ABOUT THIS TASK: Among the records below, how many lines contain "What"? State the number and nothing more.

INPUT FOR THIS TASK:
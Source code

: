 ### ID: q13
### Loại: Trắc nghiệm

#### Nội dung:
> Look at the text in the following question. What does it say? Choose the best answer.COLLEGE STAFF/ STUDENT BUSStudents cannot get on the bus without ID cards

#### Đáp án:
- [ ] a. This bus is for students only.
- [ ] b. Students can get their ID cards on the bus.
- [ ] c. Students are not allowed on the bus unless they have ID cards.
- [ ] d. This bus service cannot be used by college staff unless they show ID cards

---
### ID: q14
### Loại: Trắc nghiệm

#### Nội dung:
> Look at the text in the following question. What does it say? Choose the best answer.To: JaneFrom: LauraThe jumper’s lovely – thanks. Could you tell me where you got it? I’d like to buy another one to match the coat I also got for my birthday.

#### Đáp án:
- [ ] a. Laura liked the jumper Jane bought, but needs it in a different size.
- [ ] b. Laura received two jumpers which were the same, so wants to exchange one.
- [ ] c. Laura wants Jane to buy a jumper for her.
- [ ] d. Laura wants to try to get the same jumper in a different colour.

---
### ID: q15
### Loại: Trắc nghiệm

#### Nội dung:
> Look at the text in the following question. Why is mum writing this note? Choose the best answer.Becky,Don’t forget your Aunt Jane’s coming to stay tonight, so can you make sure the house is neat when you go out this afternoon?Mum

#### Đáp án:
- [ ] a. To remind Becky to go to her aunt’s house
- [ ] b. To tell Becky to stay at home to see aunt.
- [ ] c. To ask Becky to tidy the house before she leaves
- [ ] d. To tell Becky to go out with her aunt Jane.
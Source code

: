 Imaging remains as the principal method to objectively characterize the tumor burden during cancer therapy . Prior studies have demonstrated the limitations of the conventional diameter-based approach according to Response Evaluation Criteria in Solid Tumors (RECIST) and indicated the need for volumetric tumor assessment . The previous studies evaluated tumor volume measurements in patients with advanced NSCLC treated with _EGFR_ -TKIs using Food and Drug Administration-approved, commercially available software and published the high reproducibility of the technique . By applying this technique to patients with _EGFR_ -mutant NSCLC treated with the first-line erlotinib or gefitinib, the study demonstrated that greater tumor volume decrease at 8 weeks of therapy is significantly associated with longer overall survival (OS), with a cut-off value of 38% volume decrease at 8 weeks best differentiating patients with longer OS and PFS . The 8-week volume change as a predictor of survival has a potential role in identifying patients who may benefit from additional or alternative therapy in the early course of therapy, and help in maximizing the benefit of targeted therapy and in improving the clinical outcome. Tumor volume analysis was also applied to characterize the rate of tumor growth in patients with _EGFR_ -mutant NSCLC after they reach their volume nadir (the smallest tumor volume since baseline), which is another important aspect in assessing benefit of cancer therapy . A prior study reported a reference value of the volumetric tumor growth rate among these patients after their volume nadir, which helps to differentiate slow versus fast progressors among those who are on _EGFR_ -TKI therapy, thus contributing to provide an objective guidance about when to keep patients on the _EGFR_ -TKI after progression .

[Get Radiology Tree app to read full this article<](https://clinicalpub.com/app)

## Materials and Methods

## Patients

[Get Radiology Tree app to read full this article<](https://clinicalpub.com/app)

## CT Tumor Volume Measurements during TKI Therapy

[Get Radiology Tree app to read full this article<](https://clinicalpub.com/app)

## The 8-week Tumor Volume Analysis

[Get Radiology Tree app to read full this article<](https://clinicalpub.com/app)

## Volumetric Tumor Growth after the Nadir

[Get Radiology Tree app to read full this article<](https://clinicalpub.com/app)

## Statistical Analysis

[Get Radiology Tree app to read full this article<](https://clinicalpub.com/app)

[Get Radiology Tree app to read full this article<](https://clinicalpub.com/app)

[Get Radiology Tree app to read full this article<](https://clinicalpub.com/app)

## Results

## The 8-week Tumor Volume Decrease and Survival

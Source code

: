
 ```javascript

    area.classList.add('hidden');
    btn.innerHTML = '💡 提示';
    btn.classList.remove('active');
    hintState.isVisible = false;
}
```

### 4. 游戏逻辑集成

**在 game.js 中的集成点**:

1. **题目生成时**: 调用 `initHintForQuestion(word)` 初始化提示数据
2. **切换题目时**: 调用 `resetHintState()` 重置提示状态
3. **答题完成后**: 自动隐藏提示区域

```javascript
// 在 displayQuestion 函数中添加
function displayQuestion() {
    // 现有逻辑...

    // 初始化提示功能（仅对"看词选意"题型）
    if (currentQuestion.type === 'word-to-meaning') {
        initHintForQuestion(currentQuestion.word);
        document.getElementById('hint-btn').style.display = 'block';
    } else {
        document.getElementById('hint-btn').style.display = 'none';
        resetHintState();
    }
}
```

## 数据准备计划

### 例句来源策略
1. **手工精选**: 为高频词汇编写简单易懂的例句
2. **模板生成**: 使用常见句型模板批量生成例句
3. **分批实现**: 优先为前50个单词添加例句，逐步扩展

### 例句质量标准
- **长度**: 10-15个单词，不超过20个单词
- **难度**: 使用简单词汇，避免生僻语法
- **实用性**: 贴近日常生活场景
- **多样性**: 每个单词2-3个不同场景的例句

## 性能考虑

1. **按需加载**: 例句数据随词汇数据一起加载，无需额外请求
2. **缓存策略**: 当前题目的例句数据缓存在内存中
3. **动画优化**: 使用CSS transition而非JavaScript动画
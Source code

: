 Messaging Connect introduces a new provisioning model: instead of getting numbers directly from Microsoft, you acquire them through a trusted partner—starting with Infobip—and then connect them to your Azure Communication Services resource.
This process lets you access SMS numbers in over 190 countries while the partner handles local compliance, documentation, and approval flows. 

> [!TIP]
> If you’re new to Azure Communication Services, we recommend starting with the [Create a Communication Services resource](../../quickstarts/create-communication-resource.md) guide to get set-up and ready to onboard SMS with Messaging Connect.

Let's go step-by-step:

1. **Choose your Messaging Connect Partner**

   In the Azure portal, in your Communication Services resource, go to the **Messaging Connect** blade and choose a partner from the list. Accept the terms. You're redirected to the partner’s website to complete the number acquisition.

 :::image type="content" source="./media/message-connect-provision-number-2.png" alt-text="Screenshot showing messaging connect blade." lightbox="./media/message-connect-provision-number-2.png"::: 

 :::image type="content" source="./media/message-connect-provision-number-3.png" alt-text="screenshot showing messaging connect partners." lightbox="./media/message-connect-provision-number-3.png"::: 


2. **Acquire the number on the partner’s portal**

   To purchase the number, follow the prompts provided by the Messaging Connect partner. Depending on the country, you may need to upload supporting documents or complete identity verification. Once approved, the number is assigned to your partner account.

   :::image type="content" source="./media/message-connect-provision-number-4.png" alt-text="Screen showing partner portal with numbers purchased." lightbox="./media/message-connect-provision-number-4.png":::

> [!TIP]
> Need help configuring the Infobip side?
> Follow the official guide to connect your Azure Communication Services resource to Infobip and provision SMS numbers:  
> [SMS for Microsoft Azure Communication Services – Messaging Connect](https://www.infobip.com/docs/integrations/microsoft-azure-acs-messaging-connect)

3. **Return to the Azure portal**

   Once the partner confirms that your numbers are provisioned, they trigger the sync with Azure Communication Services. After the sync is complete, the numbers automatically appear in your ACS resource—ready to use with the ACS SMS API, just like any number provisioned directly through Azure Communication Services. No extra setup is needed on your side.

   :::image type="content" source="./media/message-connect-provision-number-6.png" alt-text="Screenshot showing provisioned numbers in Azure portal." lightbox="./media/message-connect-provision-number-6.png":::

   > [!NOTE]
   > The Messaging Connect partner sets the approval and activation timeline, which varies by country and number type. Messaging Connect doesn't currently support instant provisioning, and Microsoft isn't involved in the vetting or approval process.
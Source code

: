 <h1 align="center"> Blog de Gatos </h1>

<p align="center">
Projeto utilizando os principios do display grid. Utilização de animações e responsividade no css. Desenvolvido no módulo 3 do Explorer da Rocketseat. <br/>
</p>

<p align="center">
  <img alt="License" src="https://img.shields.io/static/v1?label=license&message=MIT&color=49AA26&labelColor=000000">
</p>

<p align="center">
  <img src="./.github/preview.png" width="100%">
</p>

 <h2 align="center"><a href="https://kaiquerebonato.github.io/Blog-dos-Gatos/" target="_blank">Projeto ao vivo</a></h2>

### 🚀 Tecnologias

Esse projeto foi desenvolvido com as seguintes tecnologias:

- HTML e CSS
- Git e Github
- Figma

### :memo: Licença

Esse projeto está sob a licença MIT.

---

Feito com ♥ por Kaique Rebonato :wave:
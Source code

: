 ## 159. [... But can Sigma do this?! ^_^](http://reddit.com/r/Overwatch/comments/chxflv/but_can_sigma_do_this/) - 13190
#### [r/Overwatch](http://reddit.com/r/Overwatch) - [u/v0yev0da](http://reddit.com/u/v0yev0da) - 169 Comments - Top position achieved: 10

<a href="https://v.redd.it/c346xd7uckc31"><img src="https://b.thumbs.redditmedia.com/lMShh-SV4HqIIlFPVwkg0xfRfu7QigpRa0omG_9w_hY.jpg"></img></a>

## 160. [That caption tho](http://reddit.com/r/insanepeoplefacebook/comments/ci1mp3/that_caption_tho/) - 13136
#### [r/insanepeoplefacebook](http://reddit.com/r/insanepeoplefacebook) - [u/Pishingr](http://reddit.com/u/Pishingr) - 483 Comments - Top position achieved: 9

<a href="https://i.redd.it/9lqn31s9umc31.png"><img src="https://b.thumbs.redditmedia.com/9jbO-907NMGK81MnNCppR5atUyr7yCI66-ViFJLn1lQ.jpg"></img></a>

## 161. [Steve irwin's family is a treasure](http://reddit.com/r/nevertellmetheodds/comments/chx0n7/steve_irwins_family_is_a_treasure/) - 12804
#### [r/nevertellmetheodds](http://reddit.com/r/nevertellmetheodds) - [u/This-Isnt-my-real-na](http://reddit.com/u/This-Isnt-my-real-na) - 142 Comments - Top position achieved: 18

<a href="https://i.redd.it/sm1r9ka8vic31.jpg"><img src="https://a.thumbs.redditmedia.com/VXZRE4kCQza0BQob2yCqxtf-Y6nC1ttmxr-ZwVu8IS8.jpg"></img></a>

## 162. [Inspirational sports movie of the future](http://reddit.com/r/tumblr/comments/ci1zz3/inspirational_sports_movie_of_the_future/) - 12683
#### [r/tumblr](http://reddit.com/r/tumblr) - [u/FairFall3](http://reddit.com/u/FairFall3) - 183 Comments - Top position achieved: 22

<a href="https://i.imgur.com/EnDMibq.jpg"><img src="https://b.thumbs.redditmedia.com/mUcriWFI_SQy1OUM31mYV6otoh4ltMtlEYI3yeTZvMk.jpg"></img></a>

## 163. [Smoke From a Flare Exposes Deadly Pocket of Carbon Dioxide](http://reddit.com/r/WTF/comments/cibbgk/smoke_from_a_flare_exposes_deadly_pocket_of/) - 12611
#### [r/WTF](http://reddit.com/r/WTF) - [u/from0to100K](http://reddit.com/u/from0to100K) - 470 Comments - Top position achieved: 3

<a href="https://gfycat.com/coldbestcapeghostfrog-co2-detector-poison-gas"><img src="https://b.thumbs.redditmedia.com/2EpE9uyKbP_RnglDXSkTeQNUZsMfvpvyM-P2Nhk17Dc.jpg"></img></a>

TASK SOLUTION: 2